Are you referring to matrix-valued differential equations? I.e. d/dt M(t) = f(M(t)), where M(t) is a matrix, not a vector?
In this case, I'd say you're right; rewriting this equation as a vector-valued (i.e. flattened) version seems to make sense. Instead of a (10,2)-shaped equation, one would solve a (20,)-shaped equation, and all derived quantities (e.g. data
in your example) would be reshaped accordingly.
Does that help?
I am trying to learn a vector flow field, as defined by an NODE, which models the advection of a set of points, given we know their start and end locations in 2d.
I see. I think that, for the moment, "flattening the equation" is the best way forward. I noted a potential extension of ProbDiffEq to matrix-valued equations in #457.
Since we're kind of drifting away from the original question (about simulate_terminal_values), I will close this issue for now. Please reopen if the original question has not been answered yet!

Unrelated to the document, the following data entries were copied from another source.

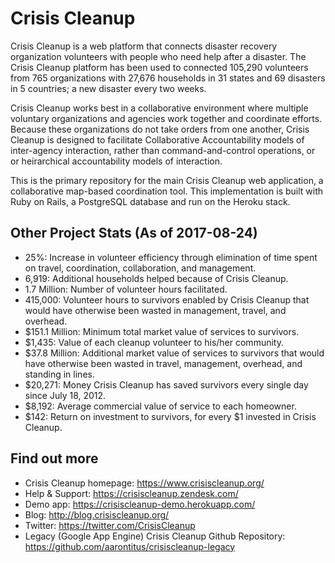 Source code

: Crisis Cleanup
==============

Crisis Cleanup is a web platform that connects disaster recovery organization volunteers with people who need help after a disaster. The Crisis Cleanup platform has been used to connected 105,290 volunteers from 765 organizations with 27,676 households in 31 states and 69 disasters in 5 countries; a new disaster every two weeks.

Crisis Cleanup works best in a collaborative environment where multiple voluntary organizations and agencies work together and coordinate efforts. Because these organizations do not take orders from one another, Crisis Cleanup is designed to facilitate Collaborative Accountability models of inter-agency interaction, rather than command-and-control operations, or or heirarchical accountability models of interaction. 

This is the primary repository for the main Crisis Cleanup web application, a collaborative map-based coordination tool. This implementation is built with Ruby on Rails, a PostgreSQL database and run on the Heroku stack.

Other Project Stats (As of 2017-08-24)
-------------

 - 25%: Increase in volunteer efficiency through elimination of time spent on travel, coordination, collaboration, and management.
 - 6,919: Additional households helped because of Crisis Cleanup.
 - 1.7 Million: Number of volunteer hours facilitated.
 - 415,000: Volunteer hours to survivors enabled by Crisis Cleanup that would have otherwise been wasted in management, travel, and overhead.
 - $151.1 Million: Minimum total market value of services to survivors.
 - $1,435: Value of each cleanup volunteer to his/her community.
 - $37.8 Million: Additional market value of services to survivors that would have otherwise been wasted in travel, management, overhead, and standing in lines.
 - $20,271: Money Crisis Cleanup has saved survivors every single day since July 18, 2012.
 - $8,192: Average commercial value of service to each homeowner.
 - $142: Return on investment to survivors, for every $1 invested in Crisis Cleanup.

Find out more
-------------

 - Crisis Cleanup homepage: https://www.crisiscleanup.org/
 - Help & Support: https://crisiscleanup.zendesk.com/
 - Demo app: https://crisiscleanup-demo.herokuapp.com/
 - Blog: http://blog.crisiscleanup.org/
 - Twitter: https://twitter.com/CrisisCleanup
 - Legacy (Google App Engine) Crisis Cleanup Github Repository: https://github.com/aarontitus/crisiscleanup-legacy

Let's move the discussion about matrix-valued equations to #457 :) And please feel invited to open more issues if you run into more problems!
I apologise in advance as I may have misunderstood something obvious, as I haven't used probabilistic ODE solvers before and am coming from using Diffrax.
If one wants to use simulate_terminal_values when using a NODE, due to the use of lax.while_loop in the _advance_ivp_solution_adaptively method this isn't going to be possible e.g. such as in the silly minimal example shown below, because lax.while_loop doesn't support reverse mode optimisation.